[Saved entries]
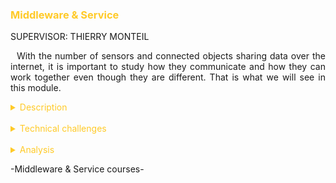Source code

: <h3 style="color: #ffca28">Middleware & Service</h3>

SUPERVISOR: THIERRY MONTEIL

<p style="text-indent: 2%; text-align: justify;">
    With the number of sensors and connected objects sharing data over the internet, it is important to study how they communicate and how they can work together even though they are different. That is what we will see in this module.
</p>

<details>
    <summary style="color: #ffca28">Description</summary>
    <p style="text-indent: 2%; margin-left: 2%; text-align: justify;">
        This module gathers three classes which study different technologies used in IoT. The first one, Middleware for IoT, presented the OM2M platform. This platform is used to ensure interoperability between all types of sensors and applications, a prominent problematic of IoT. Then, we had a Cloud computing class in which we learned to use VirtualBox, Docker and OpenStack to host virtual machines. Finally, the Service Oriented Architecture introduced the main standard used today to develop Web Services. I summarized these classes in the tab below:
    </p>
    <table style="border-collapse: collapse; border: 1px #ffca28 solid; text-align: center; margin-left: 2%;">
    <tr style="border: 1px #ffca28 solid; background-color: #ffca28; color: #282c34; font-weight: bold;text-align: center; padding: 10px;">
       <th style="border: 1px #ffca28 solid;">Class name</th>
       <th style="border: 1px #ffca28 solid;">Context & Mission</th>
    </tr>
    <tr>
       <td style="border: 1px #ffca28 solid; font-weight: bold;">Service Oriented Architecture</td>
       <td style="border: 1px #ffca28 solid;">Lectures, practical works and a big project about the concepts of web services and Service Oriented Architecure (SOA). This class oversees a lot of technologies like SOAP, BPEL or REST.</td>
    </tr>
    <tr>
       <td style="border: 1px #ffca28 solid; font-weight: bold;">Middleware for IoT</td>
       <td style="border: 1px #ffca28 solid;">Lectures and laboratories about middleware options for IoT sensors and applications, with a focus on the OM2M platform, based on the OneM2M standard. </td>
    </tr>
    <tr>
       <td style="border: 1px #ffca28 solid; font-weight: bold;">Cloud & autonomic management</td>
       <td style="border: 1px #ffca28 solid;">Lectures allowing us to discover the main concepts of cloud based computing, mainly talking about classic techniques such as virtualization, followed by laboratories to practice the concepts.</td>
    </tr>
    </table>
    <br>
    <details style="text-indent: 10%;">
        <summary style="color: #ffca28">Service Oriented Architecture Project</summary>
        <p style="text-indent: 10%; margin-left: 10%; text-align: justify;">
            The main project of this module was the Service Oriented Architecture (SOA) project. It had an interesting premise, because it aimed to bring together the skills learned in both the SOA and OM2M classes into one big project. Unfortunately, we did not have time to use OM2M to simulate the sensors, so we directly simulated them in our Java application.
        </p>
        <p style="text-indent: 10%; margin-left: 10%; text-align: justify;">
            The goal of this project was to simulate a smart room management for the campus building. We had to think of sensors and actuators that would be relevant in the classrooms to detect danger or control the equipment of the rooms. Then, we had to think about scenarios to use these devices. To implement those scenarios, we created Web Services to perform them. 
        </p>
        <p style="text-indent: 10%; margin-left: 10%; text-align: justify;">
            With my team partner, we chose to implement window, blinds, door and light actuators and temperature, luminosity, ToF, noise, gas and presence sensors. The different Web services were controlled by a global service. It oversaw implementing the scenarios, meaning that it would check the value of a certain sensor by calling its service and then would activate a light or window in response.
        </p>
        <p style="text-indent: 10%; margin-left: 10%; text-align: justify;">
            We also developed a dashboard using Node-RED to display the data and controls the devices. It allows the user to monitor the room and to modify the threshold if needed. It is by using this that we could verify that the scenarios were indeed working and that changing the value of a sensor above a fixed threshold triggered an actuator.
        </p>
        <p style="text-indent: 10%; margin-left: 10%; text-align: justify;">
            This project was linked to the Software Engineering class of the Analysis & Data Processing module. We used the Agile method to plan the project, with three sprints of three weeks followed by a team of two students.
        </p>
        <p style="text-indent: 10%; margin-left: 10%; text-align: justify;">
            You can find our report here: 
            <a style="color: #ffca28" href="https://github.com/ALievre/5ISS_Portfolio/blob/main/public/files/soa_report.pdf">SOA Report</a>
        </p>
    </details>
</details>
<br>
<details>
    <summary style="color: #ffca28">Technical challenges</summary>
    <br>
    <details style="text-indent: 2%;">
        <summary style="color: #ffca28">Service Oriented Architecture</summary>
        <p style="text-indent: 2%; margin-left: 2%; text-align: justify;">
            The main challenge I had for this class was to implement the Continuous Integration in our project. I had a hard time to set up the software needed to use it. By mutual agreement in the group, we decided to change the tool from Jenkins to GitHub Actions and it was a good decision.
        </p>
    </details>
     <br>
    <details style="text-indent: 2%;">
        <summary style="color: #ffca28">Middleware for IoT</summary>
        <p style="text-indent: 2%; margin-left: 2%; text-align: justify;">
            The main challenge of this class was to understand the nomenclature of OM2M because there is not a lot of documentation online. Thankfully, the explanation given by the professors allowed me to use the platform.
        </p>
        <p style="text-indent: 2%; margin-left: 2%; text-align: justify;">
           Another challenge was when I had to learn how to use Node-RED. I took me some time to fully grasp how to configure every node but when I did, I realize how useful this graphic API software is.
        </p>
    </details>
    <br>
    <details style="text-indent: 2%;">
        <summary style="color: #ffca28">Cloud & Autonomic management</summary>
        <p style="text-indent: 2%; margin-left: 2%; text-align: justify;">
            The Cloud and Autonomic Management class consisted of studying mainly two elements: hosted virtual machines and containers using VirtualBox and Docker, and bare virtual machines using the Open stack platform.
        </p>
        <p style="text-indent: 2%; margin-left: 2%; text-align: justify;">
            Even if I already used VirtualBox to create Linux virtual machines on my Windows laptop, it was very different using them during the labs. But the main challenge for me was to understand the differences between hosted/bare virtual machines and containers. Moreover, OpenStack was a bit difficult at first for me to use. The creation of more complex network topologies was not easy to comprehend at first. It was interesting to change routes between virtual networks and see connectivity between machines that were not on a physical network but on a virtual one. We had to use this method to set up a calculator application, with the front-end of the app accessible from the outside world on a public network, and then all the back-end services hidden in another local network, linked with a virtual gateway.
        </p>
        <p style="text-indent: 2%; margin-left: 2%; text-align: justify;">
            You can find our report here: 
            <a style="color: #ffca28" href="https://github.com/ALievre/5ISS_Portfolio/blob/main/public/files/cloud_report.pdf">Cloud Report</a>
        </p>
    </details>
</details>
<br>
<details>
    <summary style="color: #ffca28">Analysis</summary>
    <p>
        You can find explications on how to read the skills matrix by clicking on the table icon in the left bar.
    </p>
    <details style="text-indent: 2%;">
        <summary style="color: #ffca28">Self-evaluation with the skills matrix</summary>
        <p style="text-indent: 2%; margin-left: 2%; text-align: justify;">
            Since this module brought really new skills to me, it was really interesting to study. The different classes required a lot of computer science skills.
        </p>
        <br>
        <table style="border-collapse: collapse; border: 1px #ffca28 solid; text-align: center; margin-left: 2%;">
    <tr>
       <th style="border: 1px #ffca28 solid; background-color: #ffca28; color: #282c34; font-weight: bold;text-align: center; padding: 10px;" colspan="4">Service Oriented Architecture</td>
    </tr>
    <tr style="border: 1px #abb2bf solid; background-color: #abb2bf; color: #282c34">
       <td style="border: 1px #ffca28 solid;">Skill</th>
       <td style="border: 1px #ffca28 solid;">Required level</th>
       <td style="border: 1px #ffca28 solid;">Self-evaluation</th>
       <td style="border: 1px #ffca28 solid;">Learning mode</th>
    </tr>
    <tr>
       <td style="border: 1px #ffca28 solid;">Know how to define a Service Oriented Architecture</td>
       <td style="border: 1px #ffca28 solid;">4</td>
       <td style="border: 1px #ffca28 solid;">4</td>
       <td style="border: 1px #ffca28 solid;">IT</td>
    </tr>
    <tr>
       <td style="border: 1px #ffca28 solid;">Deploy an SOA with web services</td>
       <td style="border: 1px #ffca28 solid;">4</td>
       <td style="border: 1px #ffca28 solid;">4</td>
       <td style="border: 1px #ffca28 solid;">IT</td>
    </tr>
    <tr>
       <td style="border: 1px #ffca28 solid;">Deploy and configure an SOA using SOAP</td>
       <td style="border: 1px #ffca28 solid;">4</td>
       <td style="border: 1px #ffca28 solid;">4</td>
       <td style="border: 1px #ffca28 solid;">IT</td>
    </tr>
    <tr>
       <td style="border: 1px #ffca28 solid;">Deploy and configure an SOA using REST</td>
       <td style="border: 1px #ffca28 solid;">4</td>
       <td style="border: 1px #ffca28 solid;">4</td>
       <td style="border: 1px #ffca28 solid;">IT</td>
    </tr>
    <tr>
       <td style="border: 1px #ffca28 solid;">Integrate a process manager in an SOA</td>
       <td style="border: 1px #ffca28 solid;">4</td>
       <td style="border: 1px #ffca28 solid;">4</td>
       <td style="border: 1px #ffca28 solid;">IT</td>
    </tr>
    </table>
    <p style="text-indent: 2%; margin-left: 2%; text-align: justify;">
        The SOA class was the biggest one with a vast project. I never use Web services before but the project really helped me acquire the skills expected. My knowledge of Java also helped to implement the services. The concepts presented that I did not know about were clear and well-documented online, so I feel like I will retain these skills and be able to reuse them easily in my career.
    </p>
    <br>
    <table style="border-collapse: collapse; border: 1px #ffca28 solid; text-align: center; margin-left: 2%;">
    <tr>
       <th style="border: 1px #ffca28 solid; background-color: #ffca28; color: #282c34; font-weight: bold;text-align: center; padding: 10px;" colspan="4">Middleware for the Internet of Things</td>
    </tr>
    <tr style="border: 1px #abb2bf solid; background-color: #abb2bf; color: #282c34">
       <td style="border: 1px #ffca28 solid;">Skill</th>
       <td style="border: 1px #ffca28 solid;">Required level</th>
       <td style="border: 1px #ffca28 solid;">Self-evaluation</th>
       <td style="border: 1px #ffca28 solid;">Learning mode</th>
    </tr>
    <tr>
       <td style="border: 1px #ffca28 solid;">Know how to situate the main standards for the IoT</td>
       <td style="border: 1px #ffca28 solid;">4</td>
       <td style="border: 1px #ffca28 solid;">4</td>
       <td style="border: 1px #ffca28 solid;">IT + PE</td>
    </tr>
    <tr>
       <td style="border: 1px #ffca28 solid;">Deploy an architecture compliant to an IoT standard and implement a sensor network</td>
       <td style="border: 1px #ffca28 solid;">4</td>
       <td style="border: 1px #ffca28 solid;">4</td>
       <td style="border: 1px #ffca28 solid;">IT</td>
    </tr>
    <tr>
       <td style="border: 1px #ffca28 solid;">Deploy and configure an IoT architecture using OM2M</td>
       <td style="border: 1px #ffca28 solid;">4</td>
       <td style="border: 1px #ffca28 solid;">4</td>
       <td style="border: 1px #ffca28 solid;">IT</td>
    </tr>
    <tr>
       <td style="border: 1px #ffca28 solid;">Interact with the different resources of the architecture using REST services</td>
       <td style="border: 1px #ffca28 solid;">4</td>
       <td style="border: 1px #ffca28 solid;">4</td>
       <td style="border: 1px #ffca28 solid;">IT</td>
    </tr>
    <tr>
       <td style="border: 1px #ffca28 solid;">Integrate a new technology into the deployed architecture</td>
       <td style="border: 1px #ffca28 solid;">4</td>
       <td style="border: 1px #ffca28 solid;">4</td>
       <td style="border: 1px #ffca28 solid;">IT</td>
    </tr>
    </table>
    <p style="text-indent: 2%; margin-left: 2%; text-align: justify;">
        The Middleware for IoT class was like the SOA class as I did not know anything about what we learned in this course before. I feel that the labs and the Hackathon really helped me to learn how to use the platform. 
    </p>
    <br>
    <table style="border-collapse: collapse; border: 1px #ffca28 solid; text-align: center; margin-left: 2%;">
    <tr>
       <th style="border: 1px #ffca28 solid; background-color: #ffca28; color: #282c34; font-weight: bold;text-align: center; padding: 10px;" colspan="4">Adaptability: Cloud and Autonomic Computing</td>
    </tr>
    <tr style="border: 1px #abb2bf solid; background-color: #abb2bf; color: #282c34">
       <td style="border: 1px #ffca28 solid;">Skill</th>
       <td style="border: 1px #ffca28 solid;">Required level</th>
       <td style="border: 1px #ffca28 solid;">Self-evaluation</th>
       <td style="border: 1px #ffca28 solid;">Learning mode</th>
    </tr>
    <tr>
       <td style="border: 1px #ffca28 solid;">Understand the concept of cloud computing</td>
       <td style="border: 1px #ffca28 solid;">3</td>
       <td style="border: 1px #ffca28 solid;">3</td>
       <td style="border: 1px #ffca28 solid;">IT + PE</td>
    </tr>
    <tr>
       <td style="border: 1px #ffca28 solid;">Use a IaaS-type cloud service</td>
       <td style="border: 1px #ffca28 solid;">3</td>
       <td style="border: 1px #ffca28 solid;">3</td>
       <td style="border: 1px #ffca28 solid;">IT + PE</td>
    </tr>
    <tr>
       <td style="border: 1px #ffca28 solid;">Deploy and and adapt a cloud-based platform for IoT</td>
       <td style="border: 1px #ffca28 solid;">3</td>
       <td style="border: 1px #ffca28 solid;">3</td>
       <td style="border: 1px #ffca28 solid;">IT</td>
    </tr>
    </table>
    <p style="text-indent: 2%; margin-left: 2%; text-align: justify;">
        The Cloud & Autonomic Management class had the more theoretical concepts that I also did not know before. However, I feel like the lab sessions were enough for me to understand the main skills expected. Of course, I do not think that my skills are the same as those of a student coming from Computer Science but thankfully, that is not what was expected of me.
    </p>
    <p>
        I can summarize the skills I acquired with this module:
    </p>
    <ul>
        <li>Understand the main IoT standards</li>
        <li>Understand the main principles of a SOA</li>
        <li>Understand the concepts of cloud computing</li>
        <li>Deploy a platform oneM2M</li>
        <li>Deploy a SOA with web services</li>
        <li>Deploy a cloud based platform</li>
    </ul>
    </details>
    <br>
    <details style="text-indent: 2%;">
        <summary style="color: #ffca28">General review and feedback on the course</summary>
        <p style="text-indent: 2%; margin-left: 2%; text-align: justify;">
            I think that this module was really interesting. The two classes, SOA and Middleware, were linked together. Even though we could not do it, I saw how connected the two were. We can compare this module to the Smart Devices module. You can truly see how the skills learned in one class were directly used in the other. I could also see that with the third class, Cloud, but we did not really link it with the other two in a project. I think it would have been fun to regroup the three classes in a big project.
        </p>
        <p style="text-indent: 2%; margin-left: 2%; text-align: justify;">
            I appreciated the relation between the classes because they were pretty different in content but still echoed each other. They all rely on the same core concepts as Web services or server constraints for example. The classes did not overlap, so it did not feel like they repeated each other. It made me comfortable with all the concepts of these classes.
        </p>
        <p style="text-indent: 2%; margin-left: 2%; text-align: justify;">
            I loved the SOA project. As the one we did for the Smart Devices module, I think it was the kind of project I expected to do coming in ISS. It really showed us the link between all the different kinds of technologies and why they are used in the industry. It is often hard to really illustrate technologies and framework in a limited lab environment, but I feel like it succeeded here.
        </p>
        <p style="text-indent: 2%; margin-left: 2%; text-align: justify;">
            I would really have loved for the Middleware labs and the SOA project to be merged, so we would have a real long-term project with real sensors and actuators. In this way, we would have more hours of tutorials and labs to really go deeper into the project. I would have loved that to be honest. Moreover, this would have more justified the use of the Agile method and Continuous Integration.
        </p>
        <p style="text-indent: 2%; margin-left: 2%; text-align: justify;">
            However, this project gave me the opportunity to work with a lot of autonomy. I felt really invested in the project and was happy to put time and effort into it. Seeing the final result was an exciting moment.
        </P>
        <br>
    </details>
</details>

<p>-Middleware & Service courses-</p>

_Work to complete_:
Tally the lines of the data that contain the word "matrix", and give only that tally.

_Task response_:
2